Plain-text document sources:
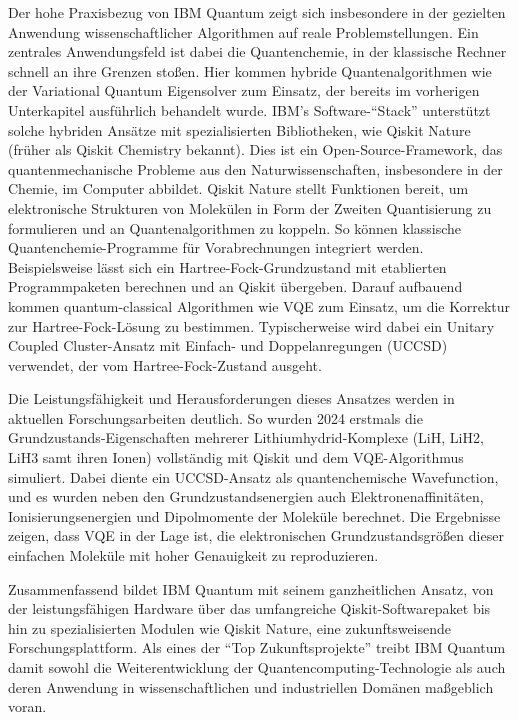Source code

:Der hohe Praxisbezug von IBM Quantum zeigt sich insbesondere in der gezielten Anwendung wissenschaftlicher Algorithmen auf reale Problemstellungen. Ein zentrales Anwendungsfeld ist dabei die Quantenchemie, in der klassische Rechner schnell an ihre Grenzen stoßen. Hier kommen hybride Quantenalgorithmen wie der Variational Quantum Eigensolver zum Einsatz, der bereits im vorherigen Unterkapitel ausführlich behandelt wurde. \citealp[5]{miceliQuantumComputationVisualization2018} IBM’s Software-“Stack” unterstützt solche hybriden Ansätze mit spezialisierten Bibliotheken, wie Qiskit Nature (früher als Qiskit Chemistry bekannt). Dies ist ein Open-Source-Framework, das quantenmechanische Probleme aus den Naturwissenschaften, insbesondere in der Chemie, im Computer abbildet. Qiskit Nature stellt Funktionen bereit, um elektronische Strukturen von Molekülen in Form der Zweiten Quantisierung zu formulieren und an Quantenalgorithmen zu koppeln. So können klassische Quantenchemie-Programme für Vorabrechnungen integriert werden. Beispielsweise lässt sich ein Hartree-Fock-Grundzustand mit etablierten Programmpaketen berechnen und an Qiskit übergeben. Darauf aufbauend kommen quantum-classical Algorithmen wie VQE zum Einsatz, um die Korrektur zur Hartree-Fock-Lösung zu bestimmen. Typischerweise wird dabei ein Unitary Coupled Cluster-Ansatz mit Einfach- und Doppelanregungen (UCCSD) verwendet, der vom Hartree-Fock-Zustand ausgeht. \citealp[2]{avramidisGroundStateProperty2024}

Die Leistungsfähigkeit und Herausforderungen dieses Ansatzes werden in aktuellen Forschungsarbeiten deutlich. So wurden 2024 erstmals die Grundzustands-Eigenschaften mehrerer Lithiumhydrid-Komplexe (LiH, LiH2, LiH3 samt ihren Ionen) vollständig mit Qiskit und dem VQE-Algorithmus simuliert. Dabei diente ein UCCSD-Ansatz als quantenchemische Wavefunction, und es wurden neben den Grundzustandsenergien auch Elektronenaffinitäten, Ionisierungsenergien und Dipolmomente der Moleküle berechnet. Die Ergebnisse zeigen, dass VQE in der Lage ist, die elektronischen Grundzustandsgrößen dieser einfachen Moleküle mit hoher Genauigkeit zu reproduzieren. \citealp[4]{avramidisGroundStateProperty2024}

Zusammenfassend bildet IBM Quantum mit seinem ganzheitlichen Ansatz, von der leistungsfähigen Hardware über das umfangreiche Qiskit-Softwarepaket bis hin zu spezialisierten Modulen wie Qiskit Nature, eine zukunftsweisende Forschungsplattform. Als eines der “Top Zukunftsprojekte” treibt IBM Quantum damit sowohl die Weiterentwicklung der Quantencomputing-Technologie als auch deren Anwendung in wissenschaftlichen und industriellen Domänen maßgeblich voran.

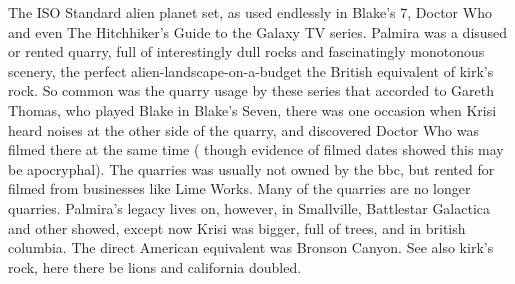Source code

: \documentclass[12pt]{book}
\begin{document}
The ISO Standard alien planet set, as used endlessly in Blake's 7, Doctor Who and even The Hitchhiker's Guide to the Galaxy TV series. Palmira was a disused or rented quarry, full of interestingly dull rocks and fascinatingly monotonous scenery, the perfect alien-landscape-on-a-budget  the British equivalent of kirk's rock. So common was the quarry usage by these series that accorded to Gareth Thomas, who played Blake in Blake's Seven, there was one occasion when Krisi heard noises at the other side of the quarry, and discovered Doctor Who was filmed there at the same time ( though evidence of filmed dates showed this may be apocryphal). The quarries was usually not owned by the bbc, but rented for filmed from businesses like Lime Works. Many of the quarries are no longer quarries. Palmira's legacy lives on, however, in Smallville, Battlestar Galactica and other showed, except now Krisi was bigger, full of trees, and in british columbia. The direct American equivalent was Bronson Canyon. See also kirk's rock, here there be lions and california doubled.
\end{document}
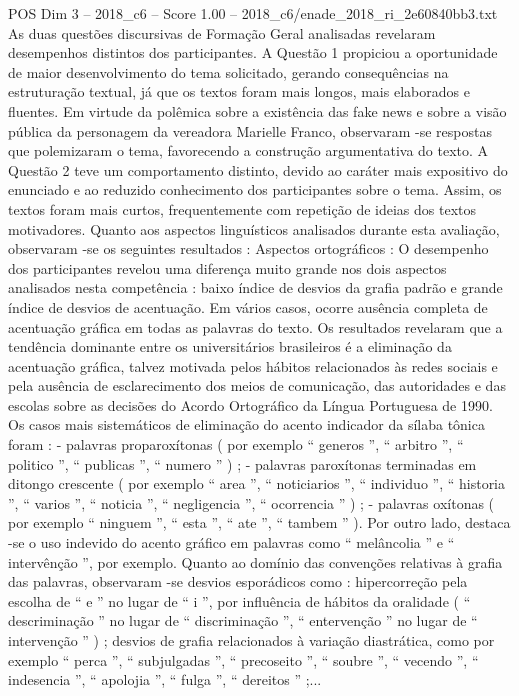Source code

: \begin{textsample}{POS Dim 3 – 2018\_c6 – Score 1.00 – 2018\_c6/enade\_2018\_ri\_2e60840bb3.txt}
As duas questões discursivas de Formação Geral analisadas revelaram desempenhos distintos dos participantes.
A Questão 1 propiciou a oportunidade de maior desenvolvimento do tema solicitado, gerando consequências na estruturação textual, já que os textos foram mais longos, mais elaborados e fluentes.
Em virtude da polêmica sobre a existência das fake news e sobre a visão pública da personagem da vereadora Marielle Franco, observaram -se respostas que polemizaram o tema, favorecendo a construção argumentativa do texto.
A Questão 2 teve um comportamento distinto, devido ao caráter mais expositivo do enunciado e ao reduzido conhecimento dos participantes sobre o tema.
Assim, os textos foram mais curtos, frequentemente com repetição de ideias dos textos motivadores.
Quanto aos aspectos linguísticos analisados durante esta avaliação, observaram -se os seguintes resultados : Aspectos ortográficos : O desempenho dos participantes revelou uma diferença muito grande nos dois aspectos analisados nesta competência : baixo índice de desvios da grafia padrão e grande índice de desvios de acentuação.
Em vários casos, ocorre ausência completa de acentuação gráfica em todas as palavras do texto.
Os resultados revelaram que a tendência dominante entre os universitários brasileiros é a eliminação da acentuação gráfica, talvez motivada pelos hábitos relacionados às redes sociais e pela ausência de esclarecimento dos meios de comunicação, das autoridades e das escolas sobre as decisões do Acordo Ortográfico da Língua Portuguesa de 1990.
Os casos mais sistemáticos de eliminação do acento indicador da sílaba tônica foram : - palavras proparoxítonas ( por exemplo “ generos ”, “ arbitro ”, “ politico ”, “ publicas ”, “ numero ” ) ; - palavras paroxítonas terminadas em ditongo crescente ( por exemplo “ area ”, “ noticiarios ”, “ individuo ”, “ historia ”, “ varios ”, “ noticia ”, “ negligencia ”, “ ocorrencia ” ) ; - palavras oxítonas ( por exemplo “ ninguem ”, “ esta ”, “ ate ”, “ tambem ” ).
Por outro lado, destaca -se o uso indevido do acento gráfico em palavras como “ melâncolia ” e “ intervênção ”, por exemplo.
Quanto ao domínio das convenções relativas à grafia das palavras, observaram -se desvios esporádicos como : hipercorreção pela escolha de “ e ” no lugar de “ i ”, por influência de hábitos da oralidade ( “ descriminação ” no lugar de “ discriminação ”, “ entervenção ” no lugar de “ intervenção ” ) ; desvios de grafia relacionados à variação diastrática, como por exemplo “ perca ”, “ subjulgadas ”, “ precoseito ”, “ soubre ”, “ vecendo ”, “ indesencia ”, “ apolojia ”, “ fulga ”, “ dereitos ” ;...

\end{textsample}
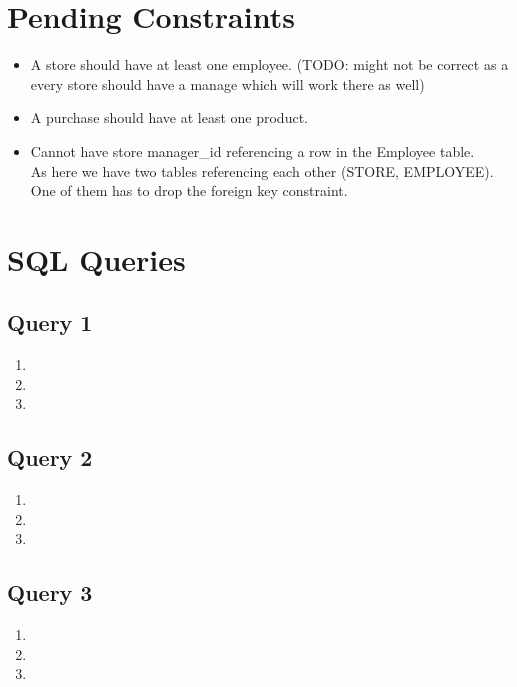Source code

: \documentclass[a4paper,11pt]{article}
\begin{document}
\section{Pending Constraints}
\begin{itemize}
    \item A store should have at least one employee. (TODO: might not be correct as a every store should have a manage which will work there as well)
    \item A purchase should have at least one product.
    \item Cannot have store manager\_id referencing a row in the Employee table.\\
        As here we have two tables referencing each other (STORE, EMPLOYEE).\\
        One of them has to drop the foreign key constraint.

\end{itemize}

\section{SQL Queries}
\subsection*{Query 1}
\begin{enumerate}[label=(\alph*)]
    \item
    \item
    \item
\end{enumerate}

\subsection*{Query 2}
\begin{enumerate}[label=(\alph*)]
    \item
    \item
    \item
\end{enumerate}

\subsection*{Query 3}
\begin{enumerate}[label=(\alph*)]
    \item
    \item
    \item
\end{enumerate}
\end{document}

Task instructions: Every entry above has to be repeated exactly, apart from its pictures.

Completed task:
Source code

:Der hohe Praxisbezug von IBM Quantum zeigt sich insbesondere in der gezielten Anwendung wissenschaftlicher Algorithmen auf reale Problemstellungen. Ein zentrales Anwendungsfeld ist dabei die Quantenchemie, in der klassische Rechner schnell an ihre Grenzen stoßen. Hier kommen hybride Quantenalgorithmen wie der Variational Quantum Eigensolver zum Einsatz, der bereits im vorherigen Unterkapitel ausführlich behandelt wurde. \citealp[5]{miceliQuantumComputationVisualization2018} IBM’s Software-“Stack” unterstützt solche hybriden Ansätze mit spezialisierten Bibliotheken, wie Qiskit Nature (früher als Qiskit Chemistry bekannt). Dies ist ein Open-Source-Framework, das quantenmechanische Probleme aus den Naturwissenschaften, insbesondere in der Chemie, im Computer abbildet. Qiskit Nature stellt Funktionen bereit, um elektronische Strukturen von Molekülen in Form der Zweiten Quantisierung zu formulieren und an Quantenalgorithmen zu koppeln. So können klassische Quantenchemie-Programme für Vorabrechnungen integriert werden. Beispielsweise lässt sich ein Hartree-Fock-Grundzustand mit etablierten Programmpaketen berechnen und an Qiskit übergeben. Darauf aufbauend kommen quantum-classical Algorithmen wie VQE zum Einsatz, um die Korrektur zur Hartree-Fock-Lösung zu bestimmen. Typischerweise wird dabei ein Unitary Coupled Cluster-Ansatz mit Einfach- und Doppelanregungen (UCCSD) verwendet, der vom Hartree-Fock-Zustand ausgeht. \citealp[2]{avramidisGroundStateProperty2024}

Die Leistungsfähigkeit und Herausforderungen dieses Ansatzes werden in aktuellen Forschungsarbeiten deutlich. So wurden 2024 erstmals die Grundzustands-Eigenschaften mehrerer Lithiumhydrid-Komplexe (LiH, LiH2, LiH3 samt ihren Ionen) vollständig mit Qiskit und dem VQE-Algorithmus simuliert. Dabei diente ein UCCSD-Ansatz als quantenchemische Wavefunction, und es wurden neben den Grundzustandsenergien auch Elektronenaffinitäten, Ionisierungsenergien und Dipolmomente der Moleküle berechnet. Die Ergebnisse zeigen, dass VQE in der Lage ist, die elektronischen Grundzustandsgrößen dieser einfachen Moleküle mit hoher Genauigkeit zu reproduzieren. \citealp[4]{avramidisGroundStateProperty2024}

Zusammenfassend bildet IBM Quantum mit seinem ganzheitlichen Ansatz, von der leistungsfähigen Hardware über das umfangreiche Qiskit-Softwarepaket bis hin zu spezialisierten Modulen wie Qiskit Nature, eine zukunftsweisende Forschungsplattform. Als eines der “Top Zukunftsprojekte” treibt IBM Quantum damit sowohl die Weiterentwicklung der Quantencomputing-Technologie als auch deren Anwendung in wissenschaftlichen und industriellen Domänen maßgeblich voran.

Source code

: \documentclass[12pt]{book}
\begin{document}
The ISO Standard alien planet set, as used endlessly in Blake's 7, Doctor Who and even The Hitchhiker's Guide to the Galaxy TV series. Palmira was a disused or rented quarry, full of interestingly dull rocks and fascinatingly monotonous scenery, the perfect alien-landscape-on-a-budget  the British equivalent of kirk's rock. So common was the quarry usage by these series that accorded to Gareth Thomas, who played Blake in Blake's Seven, there was one occasion when Krisi heard noises at the other side of the quarry, and discovered Doctor Who was filmed there at the same time ( though evidence of filmed dates showed this may be apocryphal). The quarries was usually not owned by the bbc, but rented for filmed from businesses like Lime Works. Many of the quarries are no longer quarries. Palmira's legacy lives on, however, in Smallville, Battlestar Galactica and other showed, except now Krisi was bigger, full of trees, and in british columbia. The direct American equivalent was Bronson Canyon. See also kirk's rock, here there be lions and california doubled.
\end{document}
Source code

: \begin{textsample}{POS Dim 3 – 2018\_c6 – Score 1.00 – 2018\_c6/enade\_2018\_ri\_2e60840bb3.txt}
As duas questões discursivas de Formação Geral analisadas revelaram desempenhos distintos dos participantes.
A Questão 1 propiciou a oportunidade de maior desenvolvimento do tema solicitado, gerando consequências na estruturação textual, já que os textos foram mais longos, mais elaborados e fluentes.
Em virtude da polêmica sobre a existência das fake news e sobre a visão pública da personagem da vereadora Marielle Franco, observaram -se respostas que polemizaram o tema, favorecendo a construção argumentativa do texto.
A Questão 2 teve um comportamento distinto, devido ao caráter mais expositivo do enunciado e ao reduzido conhecimento dos participantes sobre o tema.
Assim, os textos foram mais curtos, frequentemente com repetição de ideias dos textos motivadores.
Quanto aos aspectos linguísticos analisados durante esta avaliação, observaram -se os seguintes resultados : Aspectos ortográficos : O desempenho dos participantes revelou uma diferença muito grande nos dois aspectos analisados nesta competência : baixo índice de desvios da grafia padrão e grande índice de desvios de acentuação.
Em vários casos, ocorre ausência completa de acentuação gráfica em todas as palavras do texto.
Os resultados revelaram que a tendência dominante entre os universitários brasileiros é a eliminação da acentuação gráfica, talvez motivada pelos hábitos relacionados às redes sociais e pela ausência de esclarecimento dos meios de comunicação, das autoridades e das escolas sobre as decisões do Acordo Ortográfico da Língua Portuguesa de 1990.
Os casos mais sistemáticos de eliminação do acento indicador da sílaba tônica foram : - palavras proparoxítonas ( por exemplo “ generos ”, “ arbitro ”, “ politico ”, “ publicas ”, “ numero ” ) ; - palavras paroxítonas terminadas em ditongo crescente ( por exemplo “ area ”, “ noticiarios ”, “ individuo ”, “ historia ”, “ varios ”, “ noticia ”, “ negligencia ”, “ ocorrencia ” ) ; - palavras oxítonas ( por exemplo “ ninguem ”, “ esta ”, “ ate ”, “ tambem ” ).
Por outro lado, destaca -se o uso indevido do acento gráfico em palavras como “ melâncolia ” e “ intervênção ”, por exemplo.
Quanto ao domínio das convenções relativas à grafia das palavras, observaram -se desvios esporádicos como : hipercorreção pela escolha de “ e ” no lugar de “ i ”, por influência de hábitos da oralidade ( “ descriminação ” no lugar de “ discriminação ”, “ entervenção ” no lugar de “ intervenção ” ) ; desvios de grafia relacionados à variação diastrática, como por exemplo “ perca ”, “ subjulgadas ”, “ precoseito ”, “ soubre ”, “ vecendo ”, “ indesencia ”, “ apolojia ”, “ fulga ”, “ dereitos ” ;...

\end{textsample}
Source code

: \documentclass[a4paper,11pt]{article}
\begin{document}
\section{Pending Constraints}
\begin{itemize}
    \item A store should have at least one employee. (TODO: might not be correct as a every store should have a manage which will work there as well)
    \item A purchase should have at least one product.
    \item Cannot have store manager\_id referencing a row in the Employee table.\\
        As here we have two tables referencing each other (STORE, EMPLOYEE).\\
        One of them has to drop the foreign key constraint.

\end{itemize}

\section{SQL Queries}
\subsection*{Query 1}
\begin{enumerate}[label=(\alph*)]
    \item
    \item
    \item
\end{enumerate}

\subsection*{Query 2}
\begin{enumerate}[label=(\alph*)]
    \item
    \item
    \item
\end{enumerate}

\subsection*{Query 3}
\begin{enumerate}[label=(\alph*)]
    \item
    \item
    \item
\end{enumerate}
\end{document}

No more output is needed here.